Riministoria© Antonio Montanari

Don Serafino Tamagnini

Due anni fa, quando ho tentato di ricostruire i tragici giorni dal settembre '43 al settembre '44, con la pretesa di non dire qualcosa di nuovo, ma di far notare, tra l'altro, quante falsità fossero state esposte nei documenti ufficiali (relazioni del commissario prefettizio al Comune di Rimini, Ugo Ughi), fino ad allora riportati da tutti come sacre verità, ho scritto una puntata (la 14ª) de "I giorni dell'ira" ("Ponte", 25. 11. 1990), contrapponendo a quelle citazioni altre frasi di un sacerdote, don Serafino Tamagnini che annotava il diario di guerra mentre era parroco a Vecciano (Coriano). Un esempio soltanto. Ughi: "Calmo ed ordinato il contegno della popolazione presente" a Rimini, dopo un ennesimo bombardamento. Don Tamagnini: "Tutta Rimini e dintorni in campagna". Alla serenità e allo stoicismo che retoricamente esponeva Ughi, il sacerdote sostituiva la fuga disperata della gente.

Il testo di don Tamagnini resterà fondamentale per capire il dramma di quei momenti, al di là dei singoli episodi ricordati. "Nel settembre del 1944… egli senza risparmio di fatiche, giorno e notte, cercò di aiutare la fiumana di sfollati che era stata costretta a lasciare case e beni per ordine dei tedeschi e per l'avvicinarsi sempre più del fronte; quella gente, su carri trainati da buoi, o sospinti a mano con sovrumana fatica, portando con sé poche e misere masserizie ed un pugno di farina, cercava, transitando lungo il torrente Marano, che scorreva innanzi la sua chiesa, la salvezza nella Repubblica di San Marino". L'editore Ghigi introduce con queste parole un'operetta postuma di don Tamagnini ("Santarcangelo alta e ridente"), in cui il sacerdote aveva raccolto "ad uso scolastico", come lui stesso confessava, le puntate apparse sul bollettino parrocchiale di San Martino dei Mulini. Ma questa guida del noto ed amato paese romagnolo, è qualcosa di più. Essa testimonia quell'amore per la Storia e la cultura che don Tamagnini voleva diffondere, soprattutto tra i giovani, ai quali ha "cercato di dare sempre tanto", secondo le parole di Ghigi.
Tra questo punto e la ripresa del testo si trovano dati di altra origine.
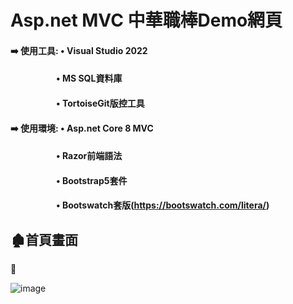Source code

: # Asp.net MVC 中華職棒Demo網頁
#### ➡️ 使用工具: • Visual Studio 2022 
#### &nbsp;&nbsp;&nbsp;&nbsp;&nbsp;&nbsp;&nbsp;&nbsp;&nbsp;&nbsp;&nbsp;&nbsp;&nbsp;&nbsp;&nbsp;&nbsp;&nbsp;&nbsp;&nbsp;&nbsp;&nbsp; • MS SQL資料庫
#### &nbsp;&nbsp;&nbsp;&nbsp;&nbsp;&nbsp;&nbsp;&nbsp;&nbsp;&nbsp;&nbsp;&nbsp;&nbsp;&nbsp;&nbsp;&nbsp;&nbsp;&nbsp;&nbsp;&nbsp;&nbsp; • TortoiseGit版控工具

#### ➡️ 使用環境: • Asp.net Core 8 MVC 
#### &nbsp;&nbsp;&nbsp;&nbsp;&nbsp;&nbsp;&nbsp;&nbsp;&nbsp;&nbsp;&nbsp;&nbsp;&nbsp;&nbsp;&nbsp;&nbsp;&nbsp;&nbsp;&nbsp;&nbsp;&nbsp; • Razor前端語法
#### &nbsp;&nbsp;&nbsp;&nbsp;&nbsp;&nbsp;&nbsp;&nbsp;&nbsp;&nbsp;&nbsp;&nbsp;&nbsp;&nbsp;&nbsp;&nbsp;&nbsp;&nbsp;&nbsp;&nbsp;&nbsp; • Bootstrap5套件 
#### &nbsp;&nbsp;&nbsp;&nbsp;&nbsp;&nbsp;&nbsp;&nbsp;&nbsp;&nbsp;&nbsp;&nbsp;&nbsp;&nbsp;&nbsp;&nbsp;&nbsp;&nbsp;&nbsp;&nbsp;&nbsp; • Bootswatch套版(https://bootswatch.com/litera/)

## 🏚️首頁畫面
🔽

![image](首頁畫面.PNG)

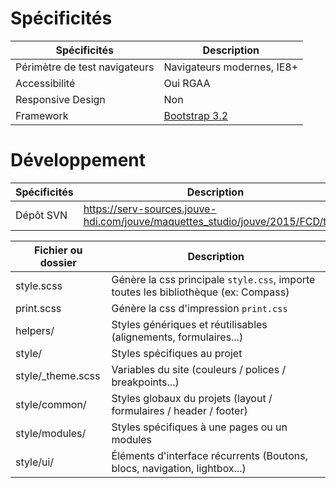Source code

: 
# Spécificités


Spécificités                  | Description
------------------------------|-------------------------------------------------------------
Périmètre de test navigateurs | Navigateurs modernes, IE8+
Accessibilité                 | Oui RGAA
Responsive Design             | Non
Framework                     | [Bootstrap 3.2](http://getbootstrap.com/css/)



# Développement

Spécificités                  | Description
------------------------------|-------------------------------------------------------------
Dépôt SVN                     | https://serv-sources.jouve-hdi.com/jouve/maquettes_studio/jouve/2015/FCD/trunk



Fichier ou dossier     | Description
-----------------------|------------
style.scss             | Génère la css principale `style.css`, importe toutes les bibliothèque (ex: Compass)
print.scss             | Génère la css d'impression `print.css`
helpers/               | Styles génériques et réutilisables (alignements, formulaires...)
style/                 | Styles spécifiques au projet
style/_theme.scss      | Variables du site (couleurs / polices / breakpoints...)
style/common/          | Styles globaux du projets (layout / formulaires / header / footer)
style/modules/         | Styles spécifiques à une pages ou un modules
style/ui/              | Éléments d'interface récurrents (Boutons, blocs, navigation, lightbox...)
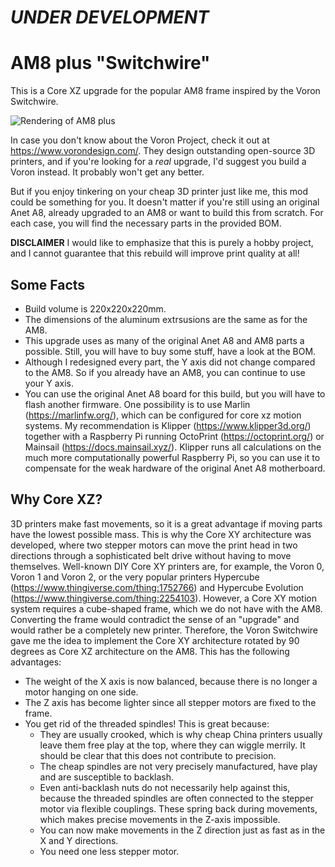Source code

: # *UNDER DEVELOPMENT*

# AM8 plus "Switchwire"
This is a Core XZ upgrade for the popular AM8 frame inspired by the Voron Switchwire.

![Rendering of AM8 plus](https://github.com/maximilian-foerg/AM8-plus-Switchwire/blob/de6ad050a957cc1e82d35bacd7145864ecaa8a1a/Renderings/AM8_plus_Switchwire_2021-Jun-06_10-02-51AM-000_CustomizedView17519671649.png)

In case you don't know about the Voron Project, check it out at https://www.vorondesign.com/. They design outstanding open-source 3D printers, and if you're looking for a *real* upgrade, I'd suggest you build a Voron instead. It probably won't get any better.

But if you enjoy tinkering on your cheap 3D printer just like me, this mod could be something for you. It doesn't matter if you're still using an original Anet A8, already upgraded to an AM8 or want to build this from scratch. For each case, you will find the necessary parts in the provided BOM. 

__DISCLAIMER__
I would like to emphasize that this is purely a hobby project, and I cannot guarantee that this rebuild will improve print quality at all!

## Some Facts
* Build volume is 220x220x220mm.
* The dimensions of the aluminum extrsusions are the same as for the AM8.
* This upgrade uses as many of the original Anet A8 and AM8 parts a possible. Still, you will have to buy some stuff, have a look at the BOM.
* Although I redesigned every part, the Y axis did not change compared to the AM8. So if you already have an AM8, you can continue to use your Y axis.
* You can use the original Anet A8 board for this build, but you will have to flash another firmware. One possibility is to use Marlin (https://marlinfw.org/), which can be configured for core xz motion systems. My recommendation is Klipper (https://www.klipper3d.org/) together with a Raspberry Pi running OctoPrint (https://octoprint.org/) or Mainsail (https://docs.mainsail.xyz/). Klipper runs all calculations on the much more computationally powerful Raspberry Pi, so you can use it to compensate for the weak hardware of the original Anet A8 motherboard.

## Why Core XZ?
3D printers make fast movements, so it is a great advantage if moving parts have the lowest possible mass. This is why the Core XY architecture was developed, where two stepper motors can move the print head in two directions through a sophisticated belt drive without having to move themselves. Well-known DIY Core XY printers are, for example, the Voron 0, Voron 1 and Voron 2, or the very popular printers Hypercube (https://www.thingiverse.com/thing:1752766) and Hypercube Evolution (https://www.thingiverse.com/thing:2254103).
However, a Core XY motion system requires a cube-shaped frame, which we do not have with the AM8. Converting the frame would contradict the sense of an "upgrade" and would rather be a completely new printer. Therefore, the Voron Switchwire gave me the idea to implement the Core XY architecture rotated by 90 degrees as Core XZ architecture on the AM8. This has the following advantages:
* The weight of the X axis is now balanced, because there is no longer a motor hanging on one side.
* The Z axis has become lighter since all stepper motors are fixed to the frame.
* You get rid of the threaded spindles! This is great because:
  * They are usually crooked, which is why cheap China printers usually leave them free play at the top, where they can wiggle merrily. It should be clear that this does not contribute to precision.
  * The cheap spindles are not very precisely manufactured, have play and are susceptible to backlash.
  * Even anti-backlash nuts do not necessarily help against this, because the threaded spindles are often connected to the stepper motor via flexible couplings. These spring back during movements, which makes precise movements in the Z-axis impossible.
  * You can now make movements in the Z direction just as fast as in the X and Y directions.
  * You need one less stepper motor.
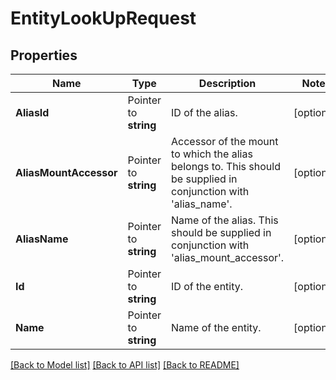 # EntityLookUpRequest


## Properties

Name | Type | Description | Notes
------------ | ------------- | ------------- | -------------
**AliasId** | Pointer to **string** | ID of the alias. | [optional] 
**AliasMountAccessor** | Pointer to **string** | Accessor of the mount to which the alias belongs to. This should be supplied in conjunction with &#x27;alias_name&#x27;. | [optional] 
**AliasName** | Pointer to **string** | Name of the alias. This should be supplied in conjunction with &#x27;alias_mount_accessor&#x27;. | [optional] 
**Id** | Pointer to **string** | ID of the entity. | [optional] 
**Name** | Pointer to **string** | Name of the entity. | [optional] 





[[Back to Model list]](../README.md#documentation-for-models) [[Back to API list]](../README.md#documentation-for-api-endpoints) [[Back to README]](../README.md)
"Poche volte in vita sua possedé contemporaneamente due paia di scarpe o tre maglie (due, diceva, eran necessarie). Una veste malconcia sino agli ultimi anni quando delle suorine caritatevoli gli adattarono gli abiti del defunto vescovo Biancheri che nessun confratello aveva voluto", racconta in un profilo iniziale, Alessandro Piscaglia: "Amava i libri, scriveva; la sua grafia, espansiva, potente, violenta; il suo scrivere è forte, chiaro, semplice". Aggiunge Ghigi: "Quale fosse il suo grado di povertà lo si riscontrava subito visitando la sua modesta canonica e conoscendo il suo modo di vivere. (…) Nei giorni rigidi si metteva vicino alla cucina economica con uno scialle sulle spalle e i piedi infilati nel forno per stare un pò più caldo, e nel più assoluto silenzio, recitava il rosario".

In quei freddi e in quei silenzi (dove meglio si possono ascoltare le voci che contano), è nato il volumetto, la cui lettura è "interessante e piacevole", proprio come il sacerdote garantiva nella sua introduzione a questa guida storica che Ghigi ha curato con amore, illustrandola con documenti ed immagini di ieri e di oggi.